Missouri officials and coaches have said, since the NCAA handed down postseason bans, recruiting and scholarship restrictions and other sanctions to the football, baseball and softball programs in the last two weeks, they were surprised at the severity of the penalties.
I think they'd say the second-most surprising thing for them has been the level to which the public at large — not just Tiger fans, but fans of other schools and national media as well — shared their point of view.

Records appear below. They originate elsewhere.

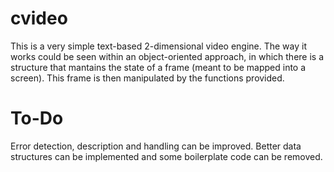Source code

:cvideo
======

This is a very simple text-based 2-dimensional video engine.
The way it works could be seen within an object-oriented approach, in which there is a structure that mantains the state of a frame (meant to be mapped into a screen). This frame is then manipulated by the functions provided.

To-Do
=====

Error detection, description and handling can be improved.
Better data structures can be implemented and some boilerplate code can be removed.
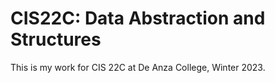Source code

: # CIS22C: Data Abstraction and Structures

This is my work for CIS 22C at De Anza College, Winter 2023.
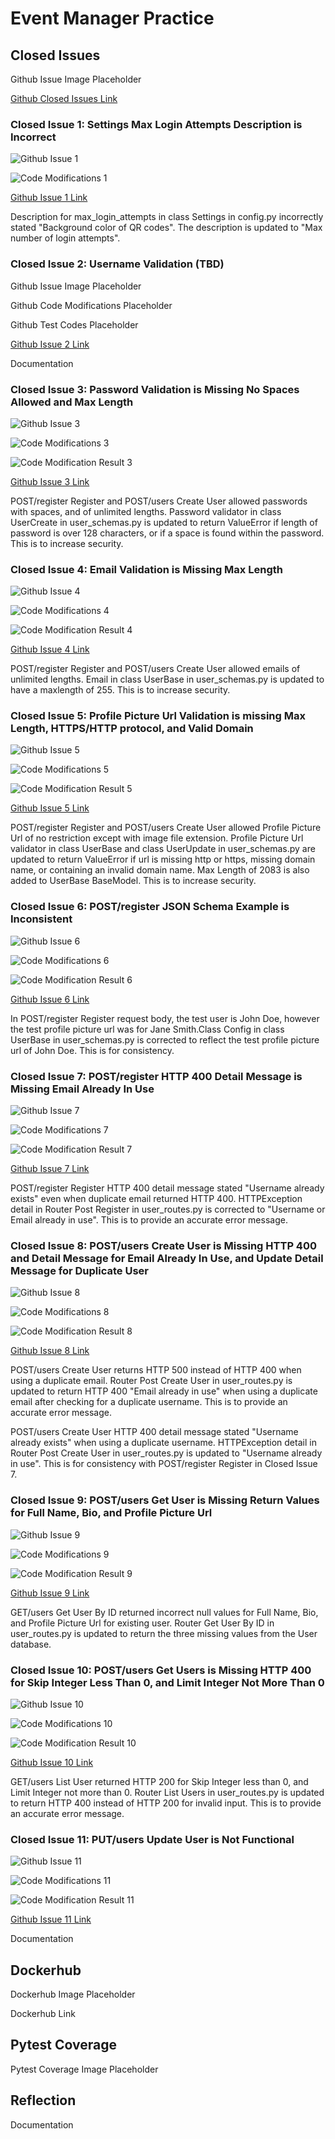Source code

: # Event Manager Practice

## Closed Issues
Github Issue Image Placeholder

[Github Closed Issues Link](https://github.com/WHua0/event_manager_practice/issues?q=is%3Aissue+is%3Aclosed)

### Closed Issue 1: Settings Max Login Attempts Description is Incorrect

![Github Issue 1](submissions/CodeMod1Issue.png)

![Code Modifications 1](submissions/CodeMod1.png)

[Github Issue 1 Link](https://github.com/WHua0/event_manager_practice/issues/10)

Description for max_login_attempts in class Settings in config.py incorrectly stated "Background color of QR codes". The description is updated to "Max number of login attempts".

### Closed Issue 2: Username Validation (TBD)
Github Issue Image Placeholder

Github Code Modifications Placeholder

Github Test Codes Placeholder

[Github Issue 2 Link](https://github.com/WHua0/event_manager_practice/issues/27)

Documentation

### Closed Issue 3: Password Validation is Missing No Spaces Allowed and Max Length
![Github Issue 3](submissions/CodeMod3Issue.png)

![Code Modifications 3](submissions/CodeMod3.png)

![Code Modification Result 3](submissions/CodeMod3Test.png)

[Github Issue 3 Link](https://github.com/WHua0/event_manager_practice/issues/4)

POST/register Register and POST/users Create User allowed passwords with spaces, and of unlimited lengths. Password validator in class UserCreate in user_schemas.py is updated to return ValueError if length of password is over 128 characters, or if a space is found within the password. This is to increase security.

### Closed Issue 4: Email Validation is Missing Max Length

![Github Issue 4](submissions/CodeMod4Issue.png)

![Code Modifications 4](submissions/CodeMod4.png)

![Code Modification Result 4](submissions/CodeMod4Test.png)

[Github Issue 4 Link](https://github.com/WHua0/event_manager_practice/issues/8)

POST/register Register and POST/users Create User allowed emails of unlimited lengths. Email in class UserBase in user_schemas.py is updated to have a maxlength of 255. This is to increase security.

### Closed Issue 5: Profile Picture Url Validation is missing Max Length, HTTPS/HTTP protocol, and Valid Domain 

![Github Issue 5](submissions/CodeMod5Issue.png)

![Code Modifications 5](submissions/CodeMod5.png)

![Code Modification Result 5](submissions/CodeMod5Test.png)

[Github Issue 5 Link](https://github.com/WHua0/event_manager_practice/issues/7)

POST/register Register and POST/users Create User allowed Profile Picture Url of no restriction except with image file extension. Profile Picture Url validator in class UserBase and class UserUpdate in user_schemas.py are updated to return ValueError if url is missing http or https, missing domain name, or containing an invalid domain name. Max Length of 2083 is also added to UserBase BaseModel. This is to increase security.

### Closed Issue 6: POST/register JSON Schema Example is Inconsistent
![Github Issue 6](submissions/CodeMod6Issue.png)

![Code Modifications 6](submissions/CodeMod6.png)

![Code Modification Result 6](submissions/CodeMod6Test.png)

[Github Issue 6 Link](https://github.com/WHua0/event_manager_practice/issues/1)

In POST/register Register request body, the test user is John Doe, however the test profile picture url was for Jane Smith.Class Config in class UserBase in user_schemas.py is corrected to reflect the test profile picture url of John Doe. This is for consistency.

### Closed Issue 7: POST/register HTTP 400 Detail Message is Missing Email Already In Use
![Github Issue 7](submissions/CodeMod7Issue.png)

![Code Modifications 7](submissions/CodeMod7.png)

![Code Modification Result 7](submissions/CodeMod7Test.png)

[Github Issue 7 Link](https://github.com/WHua0/event_manager_practice/issues/3)

POST/register Register HTTP 400 detail message stated "Username already exists" even when duplicate email returned HTTP 400. HTTPException detail in Router Post Register in user_routes.py is corrected to "Username or Email already in use". This is to provide an accurate error message.

### Closed Issue 8: POST/users Create User is Missing HTTP 400 and Detail Message for Email Already In Use, and Update Detail Message for Duplicate User

![Github Issue 8](submissions/CodeMod8Issue.png)

![Code Modifications 8](submissions/CodeMod8.png)

![Code Modification Result 8](submissions/CodeMod8Test.png)

[Github Issue 8 Link](https://github.com/WHua0/event_manager_practice/issues/12)

POST/users Create User returns HTTP 500 instead of HTTP 400 when using a duplicate email. Router Post Create User in user_routes.py is updated to return HTTP 400 "Email already in use" when using a duplicate email after checking for a duplicate username. This is to provide an accurate error message.

POST/users Create User HTTP 400 detail message stated "Username already exists" when using a duplicate username. HTTPException detail in Router Post Create User in user_routes.py is updated to "Username already in use". This is for consistency with POST/register Register in Closed Issue 7.

### Closed Issue 9: POST/users Get User is Missing Return Values for Full Name, Bio, and Profile Picture Url

![Github Issue 9](submissions/CodeMod9Issue.png)

![Code Modifications 9](submissions/CodeMod9.png)

![Code Modification Result 9](submissions/CodeMod9Test.png)

[Github Issue 9 Link](https://github.com/WHua0/event_manager_practice/issues/9)

GET/users Get User By ID returned incorrect null values for Full Name, Bio, and Profile Picture Url for existing user. Router Get User By ID in user_routes.py is updated to return the three missing values from the User database.

### Closed Issue 10: POST/users Get Users is Missing HTTP 400 for Skip Integer Less Than 0, and Limit Integer Not More Than 0

![Github Issue 10](submissions/CodeMod10Issue.png)

![Code Modifications 10](submissions/CodeMod10.png)

![Code Modification Result 10](submissions/CodeMod10Test.png)

[Github Issue 10 Link](https://github.com/WHua0/event_manager_practice/issues/5)

GET/users List User returned HTTP 200 for Skip Integer less than 0, and Limit Integer not more than 0. Router List Users in user_routes.py is updated to return HTTP 400 instead of HTTP 200 for invalid input. This is to provide an accurate error message.

### Closed Issue 11: PUT/users Update User is Not Functional

![Github Issue 11](submissions/CodeMod11Issue.png)

![Code Modifications 11](submissions/CodeMod11.png)

![Code Modification Result 11](submissions/CodeMod11Test.png)

[Github Issue 11 Link](https://github.com/WHua0/event_manager_practice/issues/6)

Documentation

## Dockerhub
Dockerhub Image Placeholder

Dockerhub Link 

## Pytest Coverage
Pytest Coverage Image Placeholder

## Reflection
Documentation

Athletic director Jim Sterk said Missouri would appeal the sanctions enacted as a result of a tutor completing course work for 12 student-athletes and football head coach Barry Odom said he'd fight for his players. But I think the public reaction emboldened officials like Board of Curators director Jon Sundvold to question the legitimacy of the NCAA and for Sterk to try to undermine the investigation by the Committee on Infractions because a member of the COI panel is also involved with academic fraud reform for the NCAA, as the St. Louis Post-Dispatch's Dave Matter reported.
As compelling as the case is, and as much public support as there has been for Missouri, I don't see it working.
For one, I don't see the NCAA as an organization that caves to public pressure, only to state or federal court rulings.
State Sen. Caleb Rowden's remonstrance filing is not going to sway the NCAA's hand, here, nor will any other action that takes place outside of a courtroom.
Put another way, by the AP's Ralph Russo in a tweet the day of the NCAA's ruling: "Remember an NCAA appeal is equivalent to asking your mom to unground you after she just grounded you."
Worse than that, it's like asking your mom to unground you for not doing your homework after she grounded you when you told her you hadn't done your homework.
Missouri, the NCAA and the tutor agreed these were Level One violations with a mitigating factor, that Missouri self-reported immediately, suspended the athletes in question and fired Yolanda Kumar.
Missouri's argument is the punishments should have been on the lower end of "Level One Mitigating" which offers a range of punishments from none, in most categories, to some, like a 0-to-1 year postseason ban.
Most of Missouri's punishments were on the lower end, and tucked away in its ruling the NCAA said it also took into consideration its investigation into impermissible benefits given to men's basketball players at the end of Frank Haith's tenure. It could be argued the NCAA did go light on Missouri.
None of this is to defend the NCAA, which has protected its very profitable business model of licensing TV rights of amateur sporting events with a large bureaucracy and lots of red tape. Its revenues were more than $1 billion in 2017, in large part because student-athletes creating the product being sold do not have a right to profit off of their own likeness (while the NCAA does) and that amount of revenue is one strong argument the student-athletes are not fairly compensated for their work.
But the NCAA does exist to execute the collective goals and wills of several hundred colleges and universities nationally, most of which do not care about Missouri football's forthcoming bowl ban or the ruling against Kansas' Silvio De Sousa. Just like Missouri didn't really care, at least publicly, about the NCAA's investigations into Louisville or Mississippi.
At least Mississippi, in late 2018, got its unofficial visits restriction for football lifted. I think the repeal of some recruiting restrictions is the best Missouri can hope for in its case, too.